O preço a pagar
Na última sessão plenária do Parlamento Europeu, em Estrasburgo, foi discutido e aprovado um relatório sobre o aumento do preço dos géneros alimentícios na UE e nos países em desenvolvimento. Alguns elementos desta resolução ilustram bem o carácter desta União Europeia, do seu rumo e, acima de tudo, do cinismo do capital perante a miséria e desgraça humanas e a subserviência dos governos aos interesses do lucro.
Sobre os números relativos aos preços dos produtos de base, o texto regista: aumentos dos preços mundiais do trigo na ordem dos 181%, nos últimos 3 anos, 141% para o arroz desde Janeiro deste ano e um aumento generalizado de 83% nos preços mundiais dos alimentos.
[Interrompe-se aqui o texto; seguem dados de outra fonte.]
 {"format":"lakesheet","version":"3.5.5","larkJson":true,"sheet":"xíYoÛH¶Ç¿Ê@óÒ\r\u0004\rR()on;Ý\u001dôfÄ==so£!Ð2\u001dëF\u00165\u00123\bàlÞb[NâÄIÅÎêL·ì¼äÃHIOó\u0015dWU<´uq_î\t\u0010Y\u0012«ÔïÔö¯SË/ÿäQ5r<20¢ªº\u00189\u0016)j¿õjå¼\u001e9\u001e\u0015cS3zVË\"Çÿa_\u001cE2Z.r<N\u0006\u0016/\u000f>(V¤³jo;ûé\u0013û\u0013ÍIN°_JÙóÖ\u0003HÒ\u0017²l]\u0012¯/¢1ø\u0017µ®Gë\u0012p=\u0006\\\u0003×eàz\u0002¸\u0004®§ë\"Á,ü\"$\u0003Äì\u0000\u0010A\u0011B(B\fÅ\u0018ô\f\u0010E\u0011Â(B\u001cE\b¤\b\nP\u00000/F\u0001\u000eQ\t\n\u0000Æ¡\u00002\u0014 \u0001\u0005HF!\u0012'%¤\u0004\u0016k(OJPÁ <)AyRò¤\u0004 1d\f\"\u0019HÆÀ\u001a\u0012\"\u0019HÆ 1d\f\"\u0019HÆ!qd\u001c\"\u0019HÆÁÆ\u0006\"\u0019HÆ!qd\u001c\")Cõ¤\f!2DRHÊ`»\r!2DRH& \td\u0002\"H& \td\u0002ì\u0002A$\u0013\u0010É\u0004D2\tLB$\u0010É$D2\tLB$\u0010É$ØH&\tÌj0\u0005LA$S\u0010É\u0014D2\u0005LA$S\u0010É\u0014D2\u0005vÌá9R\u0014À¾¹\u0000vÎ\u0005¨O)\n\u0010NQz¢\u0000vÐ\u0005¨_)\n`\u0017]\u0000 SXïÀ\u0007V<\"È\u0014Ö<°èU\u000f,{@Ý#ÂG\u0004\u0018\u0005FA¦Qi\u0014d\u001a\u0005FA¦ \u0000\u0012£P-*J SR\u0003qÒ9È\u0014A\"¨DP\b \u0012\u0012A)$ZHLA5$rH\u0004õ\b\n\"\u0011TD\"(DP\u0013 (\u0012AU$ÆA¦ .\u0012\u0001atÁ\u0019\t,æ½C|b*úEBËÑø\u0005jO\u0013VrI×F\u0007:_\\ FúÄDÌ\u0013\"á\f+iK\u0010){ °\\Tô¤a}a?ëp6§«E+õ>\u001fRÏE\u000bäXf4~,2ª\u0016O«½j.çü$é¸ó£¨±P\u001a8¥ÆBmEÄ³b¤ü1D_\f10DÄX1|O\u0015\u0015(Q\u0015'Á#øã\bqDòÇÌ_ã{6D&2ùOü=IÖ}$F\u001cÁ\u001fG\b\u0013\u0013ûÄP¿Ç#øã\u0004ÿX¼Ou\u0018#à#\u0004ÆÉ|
No dia a dia, constatamos estes aumentos (e outros!) em Portugal: 74% no preço do leite, 71% no arroz, 36% nos óleos, 34% nas massas, 34% nas farinhas, 24% nos ovos, entre outros.
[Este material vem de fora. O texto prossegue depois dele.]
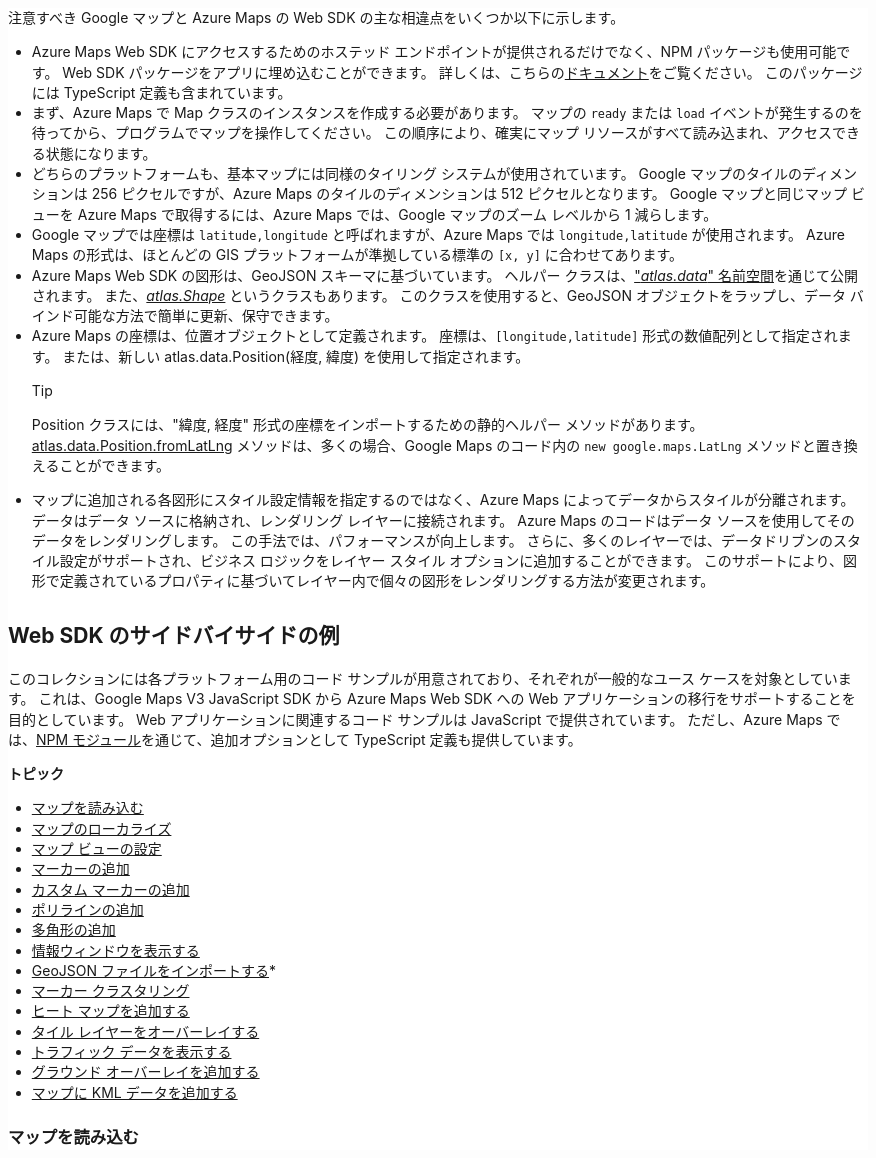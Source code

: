 注意すべき Google マップと Azure Maps の Web SDK の主な相違点をいくつか以下に示します。

- Azure Maps Web SDK にアクセスするためのホステッド エンドポイントが提供されるだけでなく、NPM パッケージも使用可能です。 Web SDK パッケージをアプリに埋め込むことができます。 詳しくは、こちらの[ドキュメント](how-to-use-map-control.md)をご覧ください。 このパッケージには TypeScript 定義も含まれています。
- まず、Azure Maps で Map クラスのインスタンスを作成する必要があります。 マップの `ready` または `load` イベントが発生するのを待ってから、プログラムでマップを操作してください。 この順序により、確実にマップ リソースがすべて読み込まれ、アクセスできる状態になります。
- どちらのプラットフォームも、基本マップには同様のタイリング システムが使用されています。 Google マップのタイルのディメンションは 256 ピクセルですが、Azure Maps のタイルのディメンションは 512 ピクセルとなります。 Google マップと同じマップ ビューを Azure Maps で取得するには、Azure Maps では、Google マップのズーム レベルから 1 減らします。
- Google マップでは座標は `latitude,longitude` と呼ばれますが、Azure Maps では `longitude,latitude` が使用されます。 Azure Maps の形式は、ほとんどの GIS プラットフォームが準拠している標準の `[x, y]` に合わせてあります。
- Azure Maps Web SDK の図形は、GeoJSON スキーマに基づいています。 ヘルパー クラスは、["*atlas.data*" 名前空間](/javascript/api/azure-maps-control/atlas.data)を通じて公開されます。 また、[*atlas.Shape*](/javascript/api/azure-maps-control/atlas.shape) というクラスもあります。 このクラスを使用すると、GeoJSON オブジェクトをラップし、データ バインド可能な方法で簡単に更新、保守できます。
- Azure Maps の座標は、位置オブジェクトとして定義されます。 座標は、`[longitude,latitude]` 形式の数値配列として指定されます。 または、新しい atlas.data.Position(経度, 緯度) を使用して指定されます。
    > [!TIP]
    > Position クラスには、"緯度, 経度" 形式の座標をインポートするための静的ヘルパー メソッドがあります。 [atlas.data.Position.fromLatLng](/javascript/api/azure-maps-control/atlas.data.position) メソッドは、多くの場合、Google Maps のコード内の `new google.maps.LatLng` メソッドと置き換えることができます。
- マップに追加される各図形にスタイル設定情報を指定するのではなく、Azure Maps によってデータからスタイルが分離されます。 データはデータ ソースに格納され、レンダリング レイヤーに接続されます。 Azure Maps のコードはデータ ソースを使用してそのデータをレンダリングします。 この手法では、パフォーマンスが向上します。 さらに、多くのレイヤーでは、データドリブンのスタイル設定がサポートされ、ビジネス ロジックをレイヤー スタイル オプションに追加することができます。 このサポートにより、図形で定義されているプロパティに基づいてレイヤー内で個々の図形をレンダリングする方法が変更されます。

## <a name="web-sdk-side-by-side-examples"></a>Web SDK のサイドバイサイドの例

このコレクションには各プラットフォーム用のコード サンプルが用意されており、それぞれが一般的なユース ケースを対象としています。 これは、Google Maps V3 JavaScript SDK から Azure Maps Web SDK への Web アプリケーションの移行をサポートすることを目的としています。 Web アプリケーションに関連するコード サンプルは JavaScript で提供されています。 ただし、Azure Maps では、[NPM モジュール](how-to-use-map-control.md)を通じて、追加オプションとして TypeScript 定義も提供しています。

**トピック**

* [マップを読み込む](#load-a-map)
* [マップのローカライズ](#localizing-the-map)
* [マップ ビューの設定](#setting-the-map-view)
* [マーカーの追加](#adding-a-marker)
* [カスタム マーカーの追加](#adding-a-custom-marker)
* [ポリラインの追加](#adding-a-polyline)
* [多角形の追加](#adding-a-polygon)
* [情報ウィンドウを表示する](#display-an-info-window)
* [GeoJSON ファイルをインポートする](#import-a-geojson-file)* 
* [マーカー クラスタリング](#marker-clustering)
* [ヒート マップを追加する](#add-a-heat-map)
* [タイル レイヤーをオーバーレイする](#overlay-a-tile-layer)
* [トラフィック データを表示する](#show-traffic-data)
* [グラウンド オーバーレイを追加する](#add-a-ground-overlay)
* [マップに KML データを追加する](#add-kml-data-to-the-map)

### <a name="load-a-map"></a>マップを読み込む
Verdadeiramente intrigante é o facto de a UE manifestar preocupação com estes aumentos e inclusivamente apontar algumas das suas causas (o aumento da especulação com produtos de base agrícolas e alimentares; a utilização de parte da produção para a alimentação animal e a produção de agrocombustíveis; a não realização, por parte dos países em desenvolvimento, do «seu potencial de produção alimentar») e ao mesmo tempo manter as suas políticas efectivas, nomeadamente a PAC, ou as propostas que defende em patamares internacionais determinantes como a Organização Mundial do Comércio, em que a alimentação é tratada como mais uma mera mercadoria.
«Lágrimas de crocodilo»
A resolução reflecte sobre «o direito à alimentação», desfiando o conjunto de compromissos internacionais na área da erradicação da pobreza e da fome – e que sempre ficam na gaveta na hora de tomar medidas concretas e possíveis para uma justa distribuição dos recursos à escala mundial. Debruça-se também sobre a «produção alimentar sustentável», revelando um pouco mais o seu descaramento ao reforçar as questões da regulamentação interna dos mercados agrícolas e a necessidade de manter a PAC.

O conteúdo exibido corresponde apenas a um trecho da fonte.